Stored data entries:
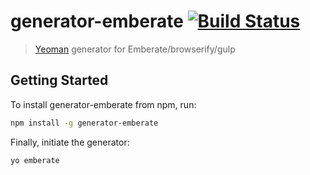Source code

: # generator-emberate [![Build Status](https://secure.travis-ci.org/knownasilya/generator-emberate.png?branch=master)](https://travis-ci.org/knownasilya/generator-emberate)

> [Yeoman](http://yeoman.io) generator for Emberate/browserify/gulp


## Getting Started

To install generator-emberate from npm, run:

```bash
npm install -g generator-emberate
```

Finally, initiate the generator:

```bash
yo emberate
```
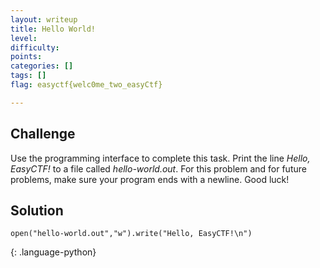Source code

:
 ```yaml
---
layout: writeup
title: Hello World!
level:
difficulty:
points:
categories: []
tags: []
flag: easyctf{welc0me_two_easyCtf}

---
```


## Challenge
Use the programming interface to complete this task. Print the line
*Hello, EasyCTF!* to a file called *hello-world.out*. For this problem
and for future problems, make sure your program ends with a newline.
Good luck!

## Solution

    open("hello-world.out","w").write("Hello, EasyCTF!\n")
{: .language-python}

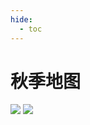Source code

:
 ```yaml
---
hide:
  - toc
---
```

# 秋季地图

![](https://cdn.jsdelivr.net/gh/Pi3-l22/Stardew_Valley_Image/season_map/6.jpg)
![](https://cdn.jsdelivr.net/gh/Pi3-l22/Stardew_Valley_Image/season_map/5.jpg)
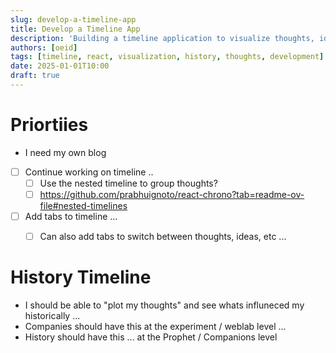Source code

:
 ```yaml
---
slug: develop-a-timeline-app
title: Develop a Timeline App
description: 'Building a timeline application to visualize thoughts, ideas, and historical influences.'
authors: [oeid]
tags: [timeline, react, visualization, history, thoughts, development]
date: 2025-01-01T10:00
draft: true
---
```


# Priortiies

  - I need my own blog

  
- [ ] Continue working on timeline ..
	- [ ] Use the nested timeline to group thoughts?
	- [ ] https://github.com/prabhuignoto/react-chrono?tab=readme-ov-file#nested-timelines
- [ ] Add tabs to timeline ...
	- [ ] Can also add tabs to switch between thoughts, ideas, etc ...


# History Timeline
* I should be able to "plot my thoughts" and see whats influneced my historically ...
* Companies should have this at the experiment / weblab level ...
* History should have this ... at the Prophet / Companions level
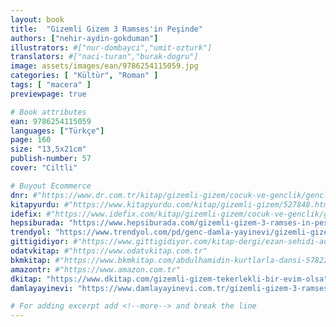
 ```yaml
---
layout: book
title:  "Gizemli Gizem 3 Ramses'in Peşinde"
authors: ["nehir-aydin-gokduman"]
illustrators: #["nur-dombayci","umit-ozturk"]
translators: #["naci-turan","burak-dogru"]
image: assets/images/ean/9786254115059.jpg
categories: [ "Kültür", "Roman" ]
tags: [ "macera" ]
previewpage: true

# Book attributes
ean: 9786254115059
languages: ["Türkçe"]
page: 160
size: "13,5x21cm"
publish-number: 57
cover: "Ciltli"

# Buyout Ecommerce
dnr: #"https://www.dr.com.tr/kitap/gizemli-gizem/cocuk-ve-genclik/genclik-10-yas/roman-oyku/urunno=0001857499001"
kitapyurdu: #"https://www.kitapyurdu.com/kitap/gizemli-gizem/527848.html&filter_name=Gizemli+Gizem"
idefix: #"https://www.idefix.com/kitap/gizemli-gizem/cocuk-ve-genclik/genclik-10-yas/roman-oyku/urunno=0001857499001"
hepsiburada: "https://www.hepsiburada.com/gizemli-gizem-3-ramses-in-pesinde-nehir-aydin-gokduman-pm-HBC00005COFHL"
trendyol: "https://www.trendyol.com/pd/genc-damla-yayinevi/gizemli-gizem-3-ramses-in-pesinde-nehir-aydin-gokduman-genc-damla-yayinevi-9786254115059-p-779302926?boutiqueId=61&merchantId=198787"
gittigidiyor: #"https://www.gittigidiyor.com/kitap-dergi/ezan-sehidi-adnan-menderes_pdp_732728793"
odatvkitap: #"https://www.odatvkitap.com.tr"
bkmkitap: #"https://www.bkmkitap.com/abdulhamidin-kurtlarla-dansi-578226"
amazontr: #"https://www.amazon.com.tr"
dkitap: "https://www.dkitap.com/gizemli-gizem-tekerlekli-bir-evim-olsa"
damlayayinevi: "https://www.damlayayinevi.com.tr/gizemli-gizem-3-ramses-in-pesinde"

# For adding excerpt add <!--more--> and break the line
---
```


<!--more--> 
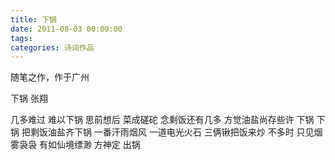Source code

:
 ```yaml
---
title: 下锅
date: 2011-08-03 00:00:00
tags:
categories: 诗词作品
---
```


随笔之作，作于广州

<!-- more -->

<p class="poem">
下锅
张翔

几多难过
难以下锅
思前想后
菜成磋砣
念剩饭还有几多
方觉油盐尚存些许
下锅 下锅
把剩饭油盐齐下锅
一番汗雨烟风
一道电光火石
三俩锹把饭来炒
不多时
只见烟雾袅袅
有如仙境缥渺
方神定 出锅

</p>
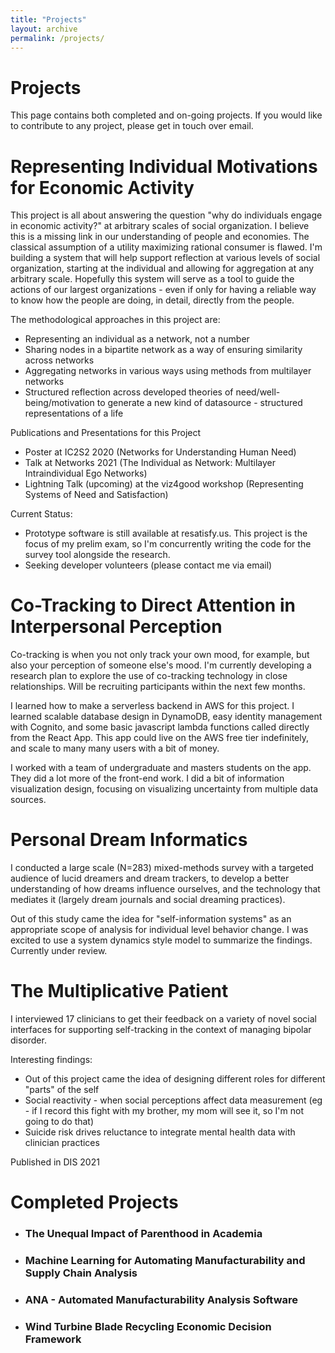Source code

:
 ```yaml
---
title: "Projects"
layout: archive
permalink: /projects/
---
```


Projects
======
This page contains both completed and on-going projects. If you would like to contribute to any project, please get in touch over email.


Representing Individual Motivations for Economic Activity
======

This project is all about answering the question "why do individuals engage in economic activity?" at arbitrary scales of social organization. I believe this is a missing link in our understanding of people and economies. The classical assumption of a utility maximizing rational consumer is flawed. I'm building a system that will help support reflection at various levels of social organization, starting at the individual and allowing for aggregation at any arbitrary scale. Hopefully this system will serve as a tool to guide the actions of our largest organizations - even if only for having a reliable way to know how the people are doing, in detail, directly from the people. 

The methodological approaches in this project are:

- Representing an individual as a network, not a number
- Sharing nodes in a bipartite network as a way of ensuring similarity across networks
- Aggregating networks in various ways using methods from multilayer networks
- Structured reflection across developed theories of need/well-being/motivation to generate a new kind of datasource - structured representations of a life

Publications and Presentations for this Project
- Poster at IC2S2 2020 (Networks for Understanding Human Need)
- Talk at Networks 2021 (The Individual as Network: Multilayer Intraindividual Ego Networks)
- Lightning Talk (upcoming) at the viz4good workshop (Representing Systems of Need and Satisfaction)

Current Status:
- Prototype software is still available at resatisfy.us. This project is the focus of my prelim exam, so I'm concurrently writing the code for the survey tool alongside the research.
- Seeking developer volunteers (please contact me via email)


Co-Tracking to Direct Attention in Interpersonal Perception
=====

Co-tracking is when you not only track your own mood, for example, but also your perception of someone else's mood. I'm currently developing a research plan to explore the use of co-tracking technology in close relationships. Will be recruiting participants within the next few months. 

I learned how to make a serverless backend in AWS for this project. I learned scalable database design in DynamoDB, easy identity management with Cognito, and some basic javascript lambda functions called directly from the React App. This app could live on the AWS free tier indefinitely, and scale to many many users with a bit of money.

I worked with a team of undergraduate and masters students on the app. They did a lot more of the front-end work. I did a bit of information visualization design, focusing on visualizing uncertainty from multiple data sources. 


Personal Dream Informatics
======

I conducted a large scale (N=283) mixed-methods survey with a targeted audience of lucid dreamers and dream trackers, to develop a better understanding of how dreams influence ourselves, and the technology that mediates it (largely dream journals and social dreaming practices).

Out of this study came the idea for "self-information systems" as an appropriate scope of analysis for individual level behavior change. I was excited to use a system dynamics style model to summarize the findings. Currently under review.

The Multiplicative Patient
======
I interviewed 17 clinicians to get their feedback on a variety of novel social interfaces for supporting self-tracking in the context of managing bipolar disorder. 

Interesting findings:

- Out of this project came the idea of designing different roles for different "parts" of the self
- Social reactivity - when social perceptions affect data measurement (eg - if I record this fight with my brother, my mom will see it, so I'm not going to do that)
- Suicide risk drives reluctance to integrate mental health data with clinician practices

Published in DIS 2021

Completed Projects
======



- ### The Unequal Impact of Parenthood in Academia

- ### Machine Learning for Automating Manufacturability and Supply Chain Analysis

- ### ANA - Automated Manufacturability Analysis Software

- ### Wind Turbine Blade Recycling Economic Decision Framework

**Exercise brief**
Every entry must be transcribed exactly. Pictures do not belong in the copy.

**Completed exercise**
Source code

: # generator-emberate [![Build Status](https://secure.travis-ci.org/knownasilya/generator-emberate.png?branch=master)](https://travis-ci.org/knownasilya/generator-emberate)

> [Yeoman](http://yeoman.io) generator for Emberate/browserify/gulp


## Getting Started

To install generator-emberate from npm, run:

```bash
npm install -g generator-emberate
```

Finally, initiate the generator:

```bash
yo emberate
```
Source code

:
 ```yaml
---
layout: writeup
title: Hello World!
level:
difficulty:
points:
categories: []
tags: []
flag: easyctf{welc0me_two_easyCtf}

---
```


## Challenge
Use the programming interface to complete this task. Print the line
*Hello, EasyCTF!* to a file called *hello-world.out*. For this problem
and for future problems, make sure your program ends with a newline.
Good luck!

## Solution

    open("hello-world.out","w").write("Hello, EasyCTF!\n")
{: .language-python}

Source code

:
 ```yaml
---
hide:
  - toc
---
```

# 秋季地图

![](https://cdn.jsdelivr.net/gh/Pi3-l22/Stardew_Valley_Image/season_map/6.jpg)
![](https://cdn.jsdelivr.net/gh/Pi3-l22/Stardew_Valley_Image/season_map/5.jpg)
Source code

:
 ```yaml
---
slug: develop-a-timeline-app
title: Develop a Timeline App
description: 'Building a timeline application to visualize thoughts, ideas, and historical influences.'
authors: [oeid]
tags: [timeline, react, visualization, history, thoughts, development]
date: 2025-01-01T10:00
draft: true
---
```


# Priortiies

  - I need my own blog

  
- [ ] Continue working on timeline ..
	- [ ] Use the nested timeline to group thoughts?
	- [ ] https://github.com/prabhuignoto/react-chrono?tab=readme-ov-file#nested-timelines
- [ ] Add tabs to timeline ...
	- [ ] Can also add tabs to switch between thoughts, ideas, etc ...


# History Timeline
* I should be able to "plot my thoughts" and see whats influneced my historically ...
* Companies should have this at the experiment / weblab level ...
* History should have this ... at the Prophet / Companions level
 ```yaml
---
layout: book
title:  "Gizemli Gizem 3 Ramses'in Peşinde"
authors: ["nehir-aydin-gokduman"]
illustrators: #["nur-dombayci","umit-ozturk"]
translators: #["naci-turan","burak-dogru"]
image: assets/images/ean/9786254115059.jpg
categories: [ "Kültür", "Roman" ]
tags: [ "macera" ]
previewpage: true

# Book attributes
ean: 9786254115059
languages: ["Türkçe"]
page: 160
size: "13,5x21cm"
publish-number: 57
cover: "Ciltli"

# Buyout Ecommerce
dnr: #"https://www.dr.com.tr/kitap/gizemli-gizem/cocuk-ve-genclik/genclik-10-yas/roman-oyku/urunno=0001857499001"
kitapyurdu: #"https://www.kitapyurdu.com/kitap/gizemli-gizem/527848.html&filter_name=Gizemli+Gizem"
idefix: #"https://www.idefix.com/kitap/gizemli-gizem/cocuk-ve-genclik/genclik-10-yas/roman-oyku/urunno=0001857499001"
hepsiburada: "https://www.hepsiburada.com/gizemli-gizem-3-ramses-in-pesinde-nehir-aydin-gokduman-pm-HBC00005COFHL"
trendyol: "https://www.trendyol.com/pd/genc-damla-yayinevi/gizemli-gizem-3-ramses-in-pesinde-nehir-aydin-gokduman-genc-damla-yayinevi-9786254115059-p-779302926?boutiqueId=61&merchantId=198787"
gittigidiyor: #"https://www.gittigidiyor.com/kitap-dergi/ezan-sehidi-adnan-menderes_pdp_732728793"
odatvkitap: #"https://www.odatvkitap.com.tr"
bkmkitap: #"https://www.bkmkitap.com/abdulhamidin-kurtlarla-dansi-578226"
amazontr: #"https://www.amazon.com.tr"
dkitap: "https://www.dkitap.com/gizemli-gizem-tekerlekli-bir-evim-olsa"
damlayayinevi: "https://www.damlayayinevi.com.tr/gizemli-gizem-3-ramses-in-pesinde"

# For adding excerpt add <!--more--> and break the line
---
```


<!--more--> 
Source code

:
 ```yaml
---
title: 下锅
date: 2011-08-03 00:00:00
tags:
categories: 诗词作品
---
```


随笔之作，作于广州

<!-- more -->

<p class="poem">
下锅
张翔

几多难过
难以下锅
思前想后
菜成磋砣
念剩饭还有几多
方觉油盐尚存些许
下锅 下锅
把剩饭油盐齐下锅
一番汗雨烟风
一道电光火石
三俩锹把饭来炒
不多时
只见烟雾袅袅
有如仙境缥渺
方神定 出锅

</p>
Source code

:
 ```yaml
---
title: "Projects"
layout: archive
permalink: /projects/
---
```


Projects
======
This page contains both completed and on-going projects. If you would like to contribute to any project, please get in touch over email.


Representing Individual Motivations for Economic Activity
======

This project is all about answering the question "why do individuals engage in economic activity?" at arbitrary scales of social organization. I believe this is a missing link in our understanding of people and economies. The classical assumption of a utility maximizing rational consumer is flawed. I'm building a system that will help support reflection at various levels of social organization, starting at the individual and allowing for aggregation at any arbitrary scale. Hopefully this system will serve as a tool to guide the actions of our largest organizations - even if only for having a reliable way to know how the people are doing, in detail, directly from the people. 

The methodological approaches in this project are:

- Representing an individual as a network, not a number
- Sharing nodes in a bipartite network as a way of ensuring similarity across networks
- Aggregating networks in various ways using methods from multilayer networks
- Structured reflection across developed theories of need/well-being/motivation to generate a new kind of datasource - structured representations of a life

Publications and Presentations for this Project
- Poster at IC2S2 2020 (Networks for Understanding Human Need)
- Talk at Networks 2021 (The Individual as Network: Multilayer Intraindividual Ego Networks)
- Lightning Talk (upcoming) at the viz4good workshop (Representing Systems of Need and Satisfaction)

Current Status:
- Prototype software is still available at resatisfy.us. This project is the focus of my prelim exam, so I'm concurrently writing the code for the survey tool alongside the research.
- Seeking developer volunteers (please contact me via email)


Co-Tracking to Direct Attention in Interpersonal Perception
=====

Co-tracking is when you not only track your own mood, for example, but also your perception of someone else's mood. I'm currently developing a research plan to explore the use of co-tracking technology in close relationships. Will be recruiting participants within the next few months. 

I learned how to make a serverless backend in AWS for this project. I learned scalable database design in DynamoDB, easy identity management with Cognito, and some basic javascript lambda functions called directly from the React App. This app could live on the AWS free tier indefinitely, and scale to many many users with a bit of money.

I worked with a team of undergraduate and masters students on the app. They did a lot more of the front-end work. I did a bit of information visualization design, focusing on visualizing uncertainty from multiple data sources. 


Personal Dream Informatics
======

I conducted a large scale (N=283) mixed-methods survey with a targeted audience of lucid dreamers and dream trackers, to develop a better understanding of how dreams influence ourselves, and the technology that mediates it (largely dream journals and social dreaming practices).

Out of this study came the idea for "self-information systems" as an appropriate scope of analysis for individual level behavior change. I was excited to use a system dynamics style model to summarize the findings. Currently under review.

The Multiplicative Patient
======
I interviewed 17 clinicians to get their feedback on a variety of novel social interfaces for supporting self-tracking in the context of managing bipolar disorder. 

Interesting findings:

- Out of this project came the idea of designing different roles for different "parts" of the self
- Social reactivity - when social perceptions affect data measurement (eg - if I record this fight with my brother, my mom will see it, so I'm not going to do that)
- Suicide risk drives reluctance to integrate mental health data with clinician practices

Published in DIS 2021

Completed Projects
======



- ### The Unequal Impact of Parenthood in Academia

- ### Machine Learning for Automating Manufacturability and Supply Chain Analysis

- ### ANA - Automated Manufacturability Analysis Software

- ### Wind Turbine Blade Recycling Economic Decision Framework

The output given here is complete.